*Action item*
Tally up the lines below with "instances" in them. Answer with the number only.

- - - - -

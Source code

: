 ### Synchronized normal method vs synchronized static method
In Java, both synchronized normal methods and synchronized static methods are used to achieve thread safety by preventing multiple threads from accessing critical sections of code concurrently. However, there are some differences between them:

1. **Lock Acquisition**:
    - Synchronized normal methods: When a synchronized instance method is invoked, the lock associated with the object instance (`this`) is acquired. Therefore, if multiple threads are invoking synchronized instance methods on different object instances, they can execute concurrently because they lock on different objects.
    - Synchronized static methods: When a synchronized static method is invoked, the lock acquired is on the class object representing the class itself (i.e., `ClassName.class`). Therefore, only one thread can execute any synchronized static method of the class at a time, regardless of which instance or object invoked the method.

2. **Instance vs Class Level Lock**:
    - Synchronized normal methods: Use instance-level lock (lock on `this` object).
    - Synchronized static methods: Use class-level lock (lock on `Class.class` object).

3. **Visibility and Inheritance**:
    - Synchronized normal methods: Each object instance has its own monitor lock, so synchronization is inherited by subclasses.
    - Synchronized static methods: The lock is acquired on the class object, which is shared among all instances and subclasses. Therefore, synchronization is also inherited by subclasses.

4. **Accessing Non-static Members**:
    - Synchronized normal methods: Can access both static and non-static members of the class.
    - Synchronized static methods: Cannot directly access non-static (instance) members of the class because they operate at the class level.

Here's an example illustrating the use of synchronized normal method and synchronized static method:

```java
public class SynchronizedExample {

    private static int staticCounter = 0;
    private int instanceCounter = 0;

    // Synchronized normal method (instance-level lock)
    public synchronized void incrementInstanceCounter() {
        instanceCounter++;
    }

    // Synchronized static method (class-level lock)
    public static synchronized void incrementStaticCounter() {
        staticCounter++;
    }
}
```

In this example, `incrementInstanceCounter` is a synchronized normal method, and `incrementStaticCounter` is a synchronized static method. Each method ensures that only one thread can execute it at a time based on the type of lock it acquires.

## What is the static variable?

- - - - -

*Reply*
2